Available certifications
Being a hotel manager requires very specific kinds of knowledge. As such, there are a few different types of certifications that offer a well-rounded basis for maintaining a competitive edge:
- CHA. The Certified Hotel Administrator is a rewarding and highly regarded path that provides a great entry point for managers, executives, and owners of any hotel, motel, or lodging company.
- CRME. The Certified Hospitality Revenue Management executive demonstrates the holder’s ability to create and manage revenue streams created in the hospitality environment. The Hospitality Sales and Marketing Association International provides this certification, making it globally recognized and makes you a valuable resource.
- CAE. The Certified Association Executive offers a wide range of credentials tailored to hospitality executives. Specifically designed for the industry leaders, this certification will offer an invaluable toolset to maintain a high professional and personal standard. After receiving this certification, you’ll be highly competitive in the job market.
- CHIA. Certified in Hotel Industry Analytics demonstrates your ability to grasp the foundational metrics and methodologies used and applied by the most successful hotels in the world. This will demonstrate the applicant’s ability to approach problem-solving with an analytical and solution-focused mindset, with the end objective being long-term success for the company.
Career path
Your journey to becoming a hotel manager begins by obtaining a degree at an accredited university. Generally speaking, a bachelor’s degree will be the minimum expectation for the level of education required.
After you’ve obtained an education, getting a job in the hospitality world is key. There aren’t any better ways to become experienced in hotel operations than by diving in, so grabbing any job and working your way up is a great start.
Snagging any certifications along the way will go far in demonstrating your interest and passion in the career, and your growing expertise in hospitality management.
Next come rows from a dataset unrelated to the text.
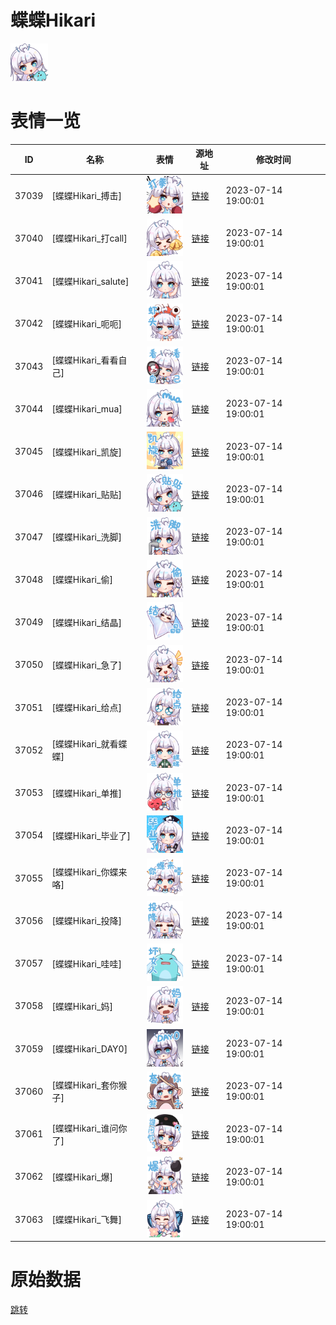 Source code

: # 蝶蝶Hikari

<img src="./cover.png" height="60" alt="cover" />

# 表情一览

|ID|名称|表情|源地址|修改时间|
|----|----|----|----|----|
|37039|[蝶蝶Hikari_搏击]|<img src="./pic/037039_%5B蝶蝶Hikari_搏击%5D.png" height="60" alt="搏击"/>|[链接](https://i0.hdslb.com/bfs/garb/e7a4d214228f4d42ffb576dd35d24606ceafa9a0.png)|2023-07-14 19:00:01|
|37040|[蝶蝶Hikari_打call]|<img src="./pic/037040_%5B蝶蝶Hikari_打call%5D.png" height="60" alt="打call"/>|[链接](https://i0.hdslb.com/bfs/garb/3efb49377789b937ffb94be8225a1bffe5e4700b.png)|2023-07-14 19:00:01|
|37041|[蝶蝶Hikari_salute]|<img src="./pic/037041_%5B蝶蝶Hikari_salute%5D.png" height="60" alt="salute"/>|[链接](https://i0.hdslb.com/bfs/garb/b02bbcf827cafdae6723ffb597fb3cc2f8b9c07f.png)|2023-07-14 19:00:01|
|37042|[蝶蝶Hikari_呃呃]|<img src="./pic/037042_%5B蝶蝶Hikari_呃呃%5D.png" height="60" alt="呃呃"/>|[链接](https://i0.hdslb.com/bfs/garb/f1e25f3568b76e2ad0c966eb31043c2b668ac1a7.png)|2023-07-14 19:00:01|
|37043|[蝶蝶Hikari_看看自己]|<img src="./pic/037043_%5B蝶蝶Hikari_看看自己%5D.png" height="60" alt="看看自己"/>|[链接](https://i0.hdslb.com/bfs/garb/7191d32112f885dc8b71b7413a821093f617622e.png)|2023-07-14 19:00:01|
|37044|[蝶蝶Hikari_mua]|<img src="./pic/037044_%5B蝶蝶Hikari_mua%5D.png" height="60" alt="mua"/>|[链接](https://i0.hdslb.com/bfs/garb/1708ff35f687674e3e046a98bc4701e3b2299beb.png)|2023-07-14 19:00:01|
|37045|[蝶蝶Hikari_凯旋]|<img src="./pic/037045_%5B蝶蝶Hikari_凯旋%5D.png" height="60" alt="凯旋"/>|[链接](https://i0.hdslb.com/bfs/garb/242e4ce2af840b2f413a6de0f7bac27a6821c834.png)|2023-07-14 19:00:01|
|37046|[蝶蝶Hikari_贴贴]|<img src="./pic/037046_%5B蝶蝶Hikari_贴贴%5D.png" height="60" alt="贴贴"/>|[链接](https://i0.hdslb.com/bfs/garb/69e0a7c120530829a0f6d48a1e9dade38dc59c55.png)|2023-07-14 19:00:01|
|37047|[蝶蝶Hikari_洗脚]|<img src="./pic/037047_%5B蝶蝶Hikari_洗脚%5D.png" height="60" alt="洗脚"/>|[链接](https://i0.hdslb.com/bfs/garb/91e2b501b2b9f72a42a73699f8da8712ab406ee8.png)|2023-07-14 19:00:01|
|37048|[蝶蝶Hikari_偷]|<img src="./pic/037048_%5B蝶蝶Hikari_偷%5D.png" height="60" alt="偷"/>|[链接](https://i0.hdslb.com/bfs/garb/64f7fb183ab8ef7265a17983a00e6cfd8b24b88e.png)|2023-07-14 19:00:01|
|37049|[蝶蝶Hikari_结晶]|<img src="./pic/037049_%5B蝶蝶Hikari_结晶%5D.png" height="60" alt="结晶"/>|[链接](https://i0.hdslb.com/bfs/garb/b3bb5d8a6b9dacf0399596d06796d674aab7da39.png)|2023-07-14 19:00:01|
|37050|[蝶蝶Hikari_急了]|<img src="./pic/037050_%5B蝶蝶Hikari_急了%5D.png" height="60" alt="急了"/>|[链接](https://i0.hdslb.com/bfs/garb/dcedbb1f472243356323533f5917ef4c9cf3aa4d.png)|2023-07-14 19:00:01|
|37051|[蝶蝶Hikari_给点]|<img src="./pic/037051_%5B蝶蝶Hikari_给点%5D.png" height="60" alt="给点"/>|[链接](https://i0.hdslb.com/bfs/garb/398d13c8e020f0c6275b6d24c47018e671f89144.png)|2023-07-14 19:00:01|
|37052|[蝶蝶Hikari_就看蝶蝶]|<img src="./pic/037052_%5B蝶蝶Hikari_就看蝶蝶%5D.png" height="60" alt="就看蝶蝶"/>|[链接](https://i0.hdslb.com/bfs/garb/9428d66bf3155126bad46da41bae9350d206d35d.png)|2023-07-14 19:00:01|
|37053|[蝶蝶Hikari_单推]|<img src="./pic/037053_%5B蝶蝶Hikari_单推%5D.png" height="60" alt="单推"/>|[链接](https://i0.hdslb.com/bfs/garb/0611d3665422e00c67579b0dd0db621ba27abd33.png)|2023-07-14 19:00:01|
|37054|[蝶蝶Hikari_毕业了]|<img src="./pic/037054_%5B蝶蝶Hikari_毕业了%5D.png" height="60" alt="毕业了"/>|[链接](https://i0.hdslb.com/bfs/garb/b1b4dcedc69e7085efb8bc1df4a789a41ada691b.png)|2023-07-14 19:00:01|
|37055|[蝶蝶Hikari_你蝶来咯]|<img src="./pic/037055_%5B蝶蝶Hikari_你蝶来咯%5D.png" height="60" alt="你蝶来咯"/>|[链接](https://i0.hdslb.com/bfs/garb/444e1468ab2e26164aaed08da4b998a7721227a1.png)|2023-07-14 19:00:01|
|37056|[蝶蝶Hikari_投降]|<img src="./pic/037056_%5B蝶蝶Hikari_投降%5D.png" height="60" alt="投降"/>|[链接](https://i0.hdslb.com/bfs/garb/2de6dd333b8e6dd8fbd830a7b5eec384d30639d0.png)|2023-07-14 19:00:01|
|37057|[蝶蝶Hikari_哇哇]|<img src="./pic/037057_%5B蝶蝶Hikari_哇哇%5D.png" height="60" alt="哇哇"/>|[链接](https://i0.hdslb.com/bfs/garb/8a47f9c0d19015f72b23bdfb05bb0cc5bd1e370f.png)|2023-07-14 19:00:01|
|37058|[蝶蝶Hikari_妈]|<img src="./pic/037058_%5B蝶蝶Hikari_妈%5D.png" height="60" alt="妈"/>|[链接](https://i0.hdslb.com/bfs/garb/a88387d4b0e7570ca01a78fa56df95285029fca2.png)|2023-07-14 19:00:01|
|37059|[蝶蝶Hikari_DAY0]|<img src="./pic/037059_%5B蝶蝶Hikari_DAY0%5D.png" height="60" alt="DAY0"/>|[链接](https://i0.hdslb.com/bfs/garb/81e43f1fa8a1bd81a4c4b00fc3e50bf8c09d1541.png)|2023-07-14 19:00:01|
|37060|[蝶蝶Hikari_套你猴子]|<img src="./pic/037060_%5B蝶蝶Hikari_套你猴子%5D.png" height="60" alt="套你猴子"/>|[链接](https://i0.hdslb.com/bfs/garb/cd2480909672ef6b25a4cfbafd14d8462be086ad.png)|2023-07-14 19:00:01|
|37061|[蝶蝶Hikari_谁问你了]|<img src="./pic/037061_%5B蝶蝶Hikari_谁问你了%5D.png" height="60" alt="谁问你了"/>|[链接](https://i0.hdslb.com/bfs/garb/2209fcfb638534a5121a4c538c4da8eee1a93262.png)|2023-07-14 19:00:01|
|37062|[蝶蝶Hikari_爆]|<img src="./pic/037062_%5B蝶蝶Hikari_爆%5D.png" height="60" alt="爆"/>|[链接](https://i0.hdslb.com/bfs/garb/7d28f5a39ebe7ac324a16c3a9316aa26800be797.png)|2023-07-14 19:00:01|
|37063|[蝶蝶Hikari_飞舞]|<img src="./pic/037063_%5B蝶蝶Hikari_飞舞%5D.png" height="60" alt="飞舞"/>|[链接](https://i0.hdslb.com/bfs/garb/3e447a318a4a460d6af1c14183d0c6198bab05e7.png)|2023-07-14 19:00:01|

# 原始数据

[跳转](./raw.json)

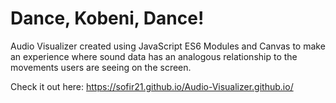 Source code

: # Dance, Kobeni, Dance!

Audio Visualizer created using JavaScript ES6 Modules and Canvas to make an experience where sound data has an analogous relationship to the movements users are seeing on the screen.

Check it out here:  https://sofir21.github.io/Audio-Visualizer.github.io/



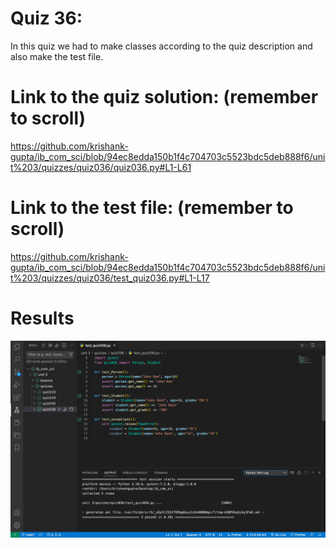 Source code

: # Quiz 36: 

In this quiz we had to make classes according to the quiz description and also make the test file. 

# Link to the quiz solution: (remember to scroll)

https://github.com/krishank-gupta/ib_com_sci/blob/94ec8edda150b1f4c704703c5523bdc5deb888f6/unit%203/quizzes/quiz036/quiz036.py#L1-L61

# Link to the test file: (remember to scroll)

https://github.com/krishank-gupta/ib_com_sci/blob/94ec8edda150b1f4c704703c5523bdc5deb888f6/unit%203/quizzes/quiz036/test_quiz036.py#L1-L17

# Results

![quiz036results](./results.png)

 


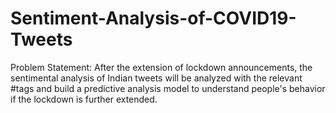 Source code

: # Sentiment-Analysis-of-COVID19-Tweets

Problem Statement:
After the extension of lockdown announcements, the sentimental analysis of Indian tweets will be analyzed with the relevant #tags and build a predictive analysis model to understand people's behavior if the lockdown is further extended.
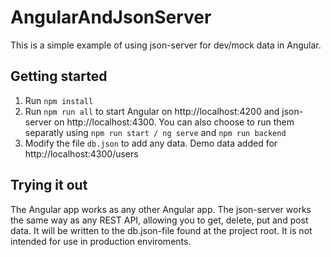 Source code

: # AngularAndJsonServer
This is a simple example of using json-server for dev/mock data in Angular.

## Getting started
1. Run `npm install`
2. Run `npm run all` to start Angular on http://localhost:4200 and json-server on http://localhost:4300. You can also choose to run them separatly using `npm run start / ng serve` and `npm run backend`
3. Modify the file `db.json` to add any data. Demo data added for http://localhost:4300/users

## Trying it out
The Angular app works as any other Angular app.
The json-server works the same way as any REST API, allowing you to get, delete, put and post data. It will be written to the db.json-file found at the project root. It is not intended for use in production enviroments. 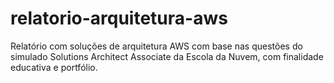 # relatorio-arquitetura-aws
Relatório com soluções de arquitetura AWS com base nas questões do simulado Solutions Architect Associate da Escola da Nuvem, com finalidade educativa e portfólio.

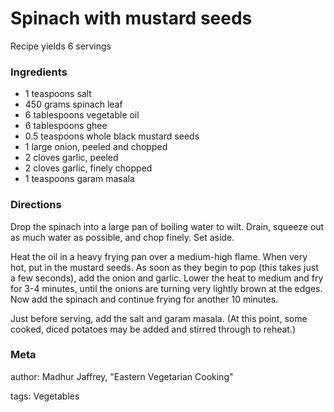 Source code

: # Spinach with mustard seeds

Recipe yields 6 servings 

### Ingredients
 * 1 teaspoons salt
 * 450 grams spinach leaf
 * 6 tablespoons vegetable oil
 * 6 tablespoons ghee
 * 0.5 teaspoons whole black mustard seeds
 * 1 large onion, peeled and chopped
 * 2 cloves garlic, peeled
 * 2 cloves garlic, finely chopped
 * 1 teaspoons garam masala

### Directions

Drop the spinach into a large pan of boiling water to wilt.  Drain, squeeze out as much water as possible, and chop finely.  Set aside.

Heat the oil in a heavy frying pan over a medium-high flame.  When very hot, put in the mustard seeds.  As soon as they begin to pop (this takes just a few seconds), add the onion and garlic.  Lower the heat to medium and fry for 3-4 minutes, until the onions are turning very lightly brown at the edges.  Now add the spinach and continue frying for another 10 minutes.

Just before serving, add the salt and garam masala.  (At this point, some cooked, diced potatoes may be added and stirred through to reheat.)

### Meta
author: Madhur Jaffrey, "Eastern Vegetarian Cooking"

tags: Vegetables

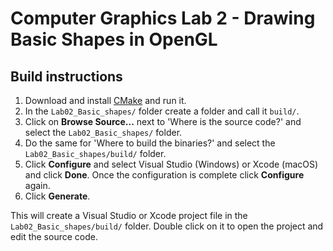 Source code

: # Computer Graphics Lab 2 - Drawing Basic Shapes in OpenGL

## Build instructions

1. Download and install <a href="https://www.cmake.org" target="_blank">CMake</a> and run it.
2. In the `Lab02_Basic_shapes/` folder create a folder and call it `build/`.
3. Click on **Browse Source...** next to 'Where is the source code?' and select the `Lab02_Basic_shapes/` folder.
4. Do the same for 'Where to build the binaries?' and select the `Lab02_Basic_shapes/build/` folder.
5. Click **Configure** and select Visual Studio (Windows) or Xcode (macOS) and click **Done**. Once the configuration is complete click **Configure** again.
6. Click **Generate**.

This will create a Visual Studio or Xcode project file in the `Lab02_Basic_shapes/build/` folder. Double click on it to open the project and edit the source code.
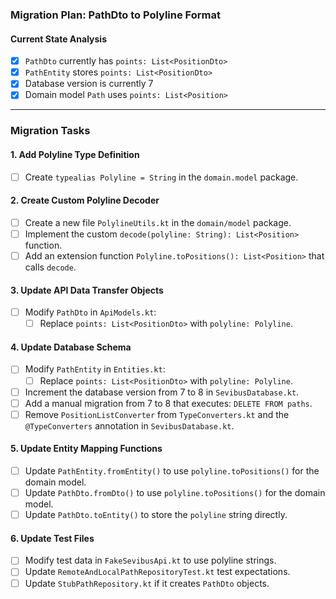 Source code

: ### Migration Plan: PathDto to Polyline Format

#### Current State Analysis

- [X] `PathDto` currently has `points: List<PositionDto>`
- [X] `PathEntity` stores `points: List<PositionDto>`
- [X] Database version is currently 7
- [X] Domain model `Path` uses `points: List<Position>`

---

### Migration Tasks

#### 1. Add Polyline Type Definition

- [ ] Create `typealias Polyline = String` in the `domain.model` package.

#### 2. Create Custom Polyline Decoder

- [ ] Create a new file `PolylineUtils.kt` in the `domain/model` package.
- [ ] Implement the custom `decode(polyline: String): List<Position>` function.
- [ ] Add an extension function `Polyline.toPositions(): List<Position>` that calls `decode`.

#### 3. Update API Data Transfer Objects

- [ ] Modify `PathDto` in `ApiModels.kt`:
    - [ ] Replace `points: List<PositionDto>` with `polyline: Polyline`.

#### 4. Update Database Schema

- [ ] Modify `PathEntity` in `Entities.kt`:
    - [ ] Replace `points: List<PositionDto>` with `polyline: Polyline`.
- [ ] Increment the database version from 7 to 8 in `SevibusDatabase.kt`.
- [ ] Add a manual migration from 7 to 8 that executes: `DELETE FROM paths`.
- [ ] Remove `PositionListConverter` from `TypeConverters.kt` and the `@TypeConverters` annotation in `SevibusDatabase.kt`.

#### 5. Update Entity Mapping Functions

- [ ] Update `PathEntity.fromEntity()` to use `polyline.toPositions()` for the domain model.
- [ ] Update `PathDto.fromDto()` to use `polyline.toPositions()` for the domain model.
- [ ] Update `PathDto.toEntity()` to store the `polyline` string directly.

#### 6. Update Test Files

- [ ] Modify test data in `FakeSevibusApi.kt` to use polyline strings.
- [ ] Update `RemoteAndLocalPathRepositoryTest.kt` test expectations.
- [ ] Update `StubPathRepository.kt` if it creates `PathDto` objects.
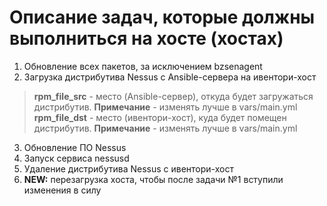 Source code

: # Описание задач, которые должны выполниться на хосте (хостах)  
1. Обновление всех пакетов, за исключением bzsenagent  
2. Загрузка дистрибутива Nessus с Ansible-сервера на ивентори-хост  
> **rpm_file_src** - место (Ansible-сервер), откуда будет загружаться дистрибутив. **Примечание** - изменять лучше в vars/main.yml  
> **rpm_file_dst** - место (ивентори-хост), куда будет помещен дистрибутив. **Примечание** - изменять лучше в vars/main.yml  
3. Обновление ПО Nessus  
4. Запуск сервиса nessusd  
5. Удаление дистрибутива Nessus с ивентори-хост  
6. **NEW:** перезагрузка хоста, чтобы после задачи №1 вступили изменения в силу
> 
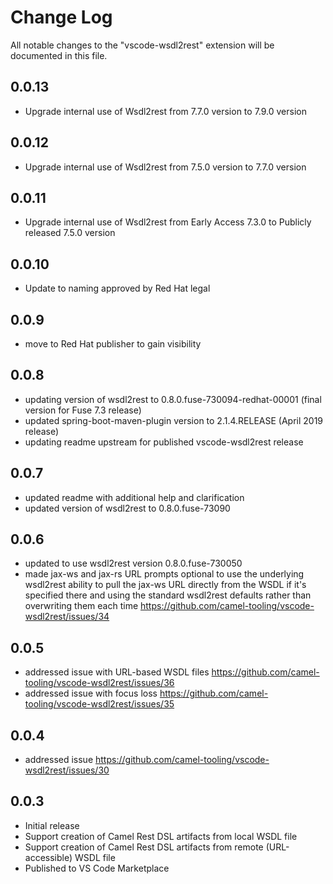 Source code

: # Change Log

All notable changes to the "vscode-wsdl2rest" extension will be documented in this file.

## 0.0.13

- Upgrade internal use of Wsdl2rest from 7.7.0 version to 7.9.0 version

## 0.0.12

- Upgrade internal use of Wsdl2rest from 7.5.0 version to 7.7.0 version

## 0.0.11

- Upgrade internal use of Wsdl2rest from Early Access 7.3.0 to Publicly released 7.5.0 version

## 0.0.10

- Update to naming approved by Red Hat legal

## 0.0.9

- move to Red Hat publisher to gain visibility

## 0.0.8

- updating version of wsdl2rest to 0.8.0.fuse-730094-redhat-00001 (final version for Fuse 7.3 release)
- updated spring-boot-maven-plugin version to 2.1.4.RELEASE (April 2019 release)
- updating readme upstream for published vscode-wsdl2rest release

## 0.0.7

- updated readme with additional help and clarification
- updated version of wsdl2rest to 0.8.0.fuse-73090

## 0.0.6

- updated to use wsdl2rest version 0.8.0.fuse-730050
- made jax-ws and jax-rs URL prompts optional to use the underlying wsdl2rest ability to pull the jax-ws URL directly from the WSDL if it's specified there and using the standard wsdl2rest defaults rather than overwriting them each time https://github.com/camel-tooling/vscode-wsdl2rest/issues/34

## 0.0.5

- addressed issue with URL-based WSDL files https://github.com/camel-tooling/vscode-wsdl2rest/issues/36 
- addressed issue with focus loss https://github.com/camel-tooling/vscode-wsdl2rest/issues/35

## 0.0.4

- addressed issue https://github.com/camel-tooling/vscode-wsdl2rest/issues/30 

## 0.0.3

- Initial release
- Support creation of Camel Rest DSL artifacts from local WSDL file
- Support creation of Camel Rest DSL artifacts from remote (URL-accessible) WSDL file
- Published to VS Code Marketplace
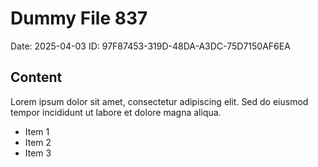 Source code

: # Dummy File 837

Date: 2025-04-03
ID: 97F87453-319D-48DA-A3DC-75D7150AF6EA

## Content

Lorem ipsum dolor sit amet, consectetur adipiscing elit.
Sed do eiusmod tempor incididunt ut labore et dolore magna aliqua.

* Item 1
* Item 2
* Item 3

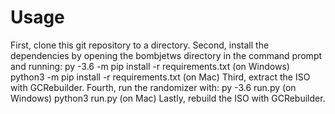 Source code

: # Usage
First, clone this git repository to a directory.
Second, install the dependencies by opening the bombjetws directory in the command prompt and running:
py -3.6 -m pip install -r requirements.txt (on Windows)
python3 -m pip install -r requirements.txt (on Mac)
Third, extract the ISO with GCRebuilder.
Fourth, run the randomizer with:
py -3.6 run.py (on Windows)
python3 run.py (on Mac)
Lastly, rebuild the ISO with GCRebuilder.
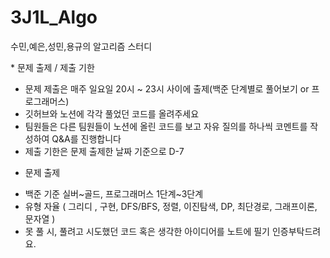 # 3J1L_Algo
수민,예은,성민,용규의 알고리즘 스터디 


<!-- <p align="center"> -->
* 문제 출제 / 제출 기한 </br>
- 문제 제출은 매주 일요일 20시 ~ 23시 사이에 출제(백준 단계별로 풀어보기 or 프로그래머스) </br>
- 깃허브와 노션에 각각 풀었던 코드를 올려주세요</br>
- 팀원들은 다른 팀원들이 노션에 올린 코드를 보고 자유 질의를 하나씩 코멘트를 작성하여 Q&A를 진행합니다</br>
- 제출 기한은 문제 출제한 날짜 기준으로 D-7</br>
<!-- </p> -->

<!-- <p align="center"> -->
* 문제 출제 </br>
- 백준 기준 실버~골드, 프로그래머스 1단계~3단계 </br>
- 유형 자율 ( 그리디 , 구현, DFS/BFS, 정렬, 이진탐색, DP, 최단경로, 그래프이론, 문자열 ) </br>
- 못 풀 시, 풀려고 시도했던 코드 혹은 생각한 아이디어를 노트에 필기 인증부탁드려요.</br>
<!-- </p> -->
Working your way up to any positions of leadership and responsibility would be the end objective at this stage.
Once you’ve obtained some seniority in a position of leadership, you can leverage your education, your experience, and knowledge to make yourself a desirable and competitive candidate for a hotel manager.
US, Bureau of Labor Statistics’ job outlook
SOC Code: 11-9081
2020 Employment | 48,100 |
Projected Employment in 2030 | 48,500 |
Projected 2020-2030 Percentage Shift | 9% increase |
Projected 2020-2030 Numeric Shift | 4,200 increase |
Position trends
There will always need to be someone handling the administrative side of companies, and customers and clients will always expect someone to be around to answer for services offered. As long as there is staff, there will need to be someone to schedule, train, and organize them. And as long as there are expenses, someone will need to balance the budget.
For that reason, you’ll continue to see a demand for managers in every hotel for the foreseeable future.